Segundo informou o reclamante, os descontos ilícitos foram feitos no salário a título de estorno de pagamento e no Termo de Rescisão de Contrato de Trabalho, a título de adiantamento salarial que não lhe foi concedido, além de descontos diversos não autorizados. Em sua defesa, a ré alegou que durante quatro meses o sistema interno da empresa calculou os valores do salário do reclamante a mais do que realmente lhe era devido. Porém, quando o erro foi detectado, o trabalhador foi notificado e informado de que haveria o desconto de 30% do salário nos meses seguintes.
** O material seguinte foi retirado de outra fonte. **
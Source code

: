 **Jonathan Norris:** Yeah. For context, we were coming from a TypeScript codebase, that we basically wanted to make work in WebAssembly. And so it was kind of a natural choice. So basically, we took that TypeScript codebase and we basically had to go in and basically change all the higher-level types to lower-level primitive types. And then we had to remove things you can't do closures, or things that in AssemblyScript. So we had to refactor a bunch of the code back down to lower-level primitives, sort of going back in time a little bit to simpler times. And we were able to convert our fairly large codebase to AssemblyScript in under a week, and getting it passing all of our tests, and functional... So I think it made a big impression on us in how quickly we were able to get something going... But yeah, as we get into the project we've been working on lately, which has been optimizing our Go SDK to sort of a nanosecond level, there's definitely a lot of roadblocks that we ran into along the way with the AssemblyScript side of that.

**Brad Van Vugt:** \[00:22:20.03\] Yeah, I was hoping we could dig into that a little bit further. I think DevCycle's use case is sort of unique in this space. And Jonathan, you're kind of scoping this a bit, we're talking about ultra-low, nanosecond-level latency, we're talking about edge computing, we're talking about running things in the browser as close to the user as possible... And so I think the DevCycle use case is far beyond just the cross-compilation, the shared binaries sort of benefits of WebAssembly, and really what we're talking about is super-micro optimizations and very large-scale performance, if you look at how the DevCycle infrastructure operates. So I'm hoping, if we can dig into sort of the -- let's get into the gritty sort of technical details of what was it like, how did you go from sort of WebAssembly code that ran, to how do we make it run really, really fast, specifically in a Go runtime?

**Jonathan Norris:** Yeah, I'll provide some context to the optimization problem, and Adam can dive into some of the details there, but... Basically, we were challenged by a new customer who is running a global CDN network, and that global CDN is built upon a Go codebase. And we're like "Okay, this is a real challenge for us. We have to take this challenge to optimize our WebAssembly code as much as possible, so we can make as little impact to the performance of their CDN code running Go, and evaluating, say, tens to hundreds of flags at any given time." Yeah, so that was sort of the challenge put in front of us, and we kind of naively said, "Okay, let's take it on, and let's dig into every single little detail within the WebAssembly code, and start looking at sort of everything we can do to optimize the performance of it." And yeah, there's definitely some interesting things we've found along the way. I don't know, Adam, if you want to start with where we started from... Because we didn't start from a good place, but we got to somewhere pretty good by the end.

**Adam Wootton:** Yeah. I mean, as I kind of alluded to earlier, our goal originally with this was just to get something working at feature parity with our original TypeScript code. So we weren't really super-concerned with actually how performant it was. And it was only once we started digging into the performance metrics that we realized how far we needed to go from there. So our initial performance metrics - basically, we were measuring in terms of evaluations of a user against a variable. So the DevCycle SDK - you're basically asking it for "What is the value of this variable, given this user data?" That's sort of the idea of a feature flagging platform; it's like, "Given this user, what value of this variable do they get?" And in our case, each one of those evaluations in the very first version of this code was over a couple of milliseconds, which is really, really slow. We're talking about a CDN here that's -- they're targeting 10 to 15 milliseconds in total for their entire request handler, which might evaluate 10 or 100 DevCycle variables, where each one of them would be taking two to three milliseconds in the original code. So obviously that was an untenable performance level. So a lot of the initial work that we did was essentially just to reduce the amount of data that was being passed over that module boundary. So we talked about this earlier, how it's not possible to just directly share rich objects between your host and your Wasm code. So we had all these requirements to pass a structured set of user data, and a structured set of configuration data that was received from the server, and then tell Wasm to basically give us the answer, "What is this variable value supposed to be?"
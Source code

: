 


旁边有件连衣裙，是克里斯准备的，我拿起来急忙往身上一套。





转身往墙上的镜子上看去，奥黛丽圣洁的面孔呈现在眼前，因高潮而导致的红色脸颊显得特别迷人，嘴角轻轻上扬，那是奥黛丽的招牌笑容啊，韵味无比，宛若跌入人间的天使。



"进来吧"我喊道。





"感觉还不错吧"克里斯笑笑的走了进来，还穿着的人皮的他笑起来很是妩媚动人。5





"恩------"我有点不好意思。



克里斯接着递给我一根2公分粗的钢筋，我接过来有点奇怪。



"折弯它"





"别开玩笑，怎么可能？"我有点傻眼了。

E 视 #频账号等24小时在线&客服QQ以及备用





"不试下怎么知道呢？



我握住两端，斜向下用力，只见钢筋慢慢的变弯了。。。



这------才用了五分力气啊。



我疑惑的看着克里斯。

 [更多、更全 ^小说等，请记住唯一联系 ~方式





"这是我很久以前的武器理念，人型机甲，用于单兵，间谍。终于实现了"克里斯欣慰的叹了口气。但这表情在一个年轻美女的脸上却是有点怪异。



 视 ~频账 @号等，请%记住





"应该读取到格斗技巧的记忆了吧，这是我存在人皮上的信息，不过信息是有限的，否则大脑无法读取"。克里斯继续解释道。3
Analisando as provas, a juíza sentenciante chegou à conclusão de que a reclamada não conseguiu comprovar a licitude dos descontos realizados no salário e no TRCT do reclamante, ônus que lhe competia, nos termos do artigo 818 da CLT e inciso II do artigo 333 do CPC. Além disso, embora a reclamada tenha alegado que houve pagamento a maior nos meses anteriores aos descontos efetuados, nenhuma prova foi produzida a demonstrar erro nos valores pagos a título de comissões, bônus ou bonificações, segundo alegado.

Diante da ausência de provas em relação à licitude dos descontos efetuados pela reclamada no salário e no TRCT do reclamante, a magistrada condenou a empresa a pagar ao autor os valores descontados indevidamente do seu salário e das verbas rescisórias. A decisão foi mantida pelo TRT-MG.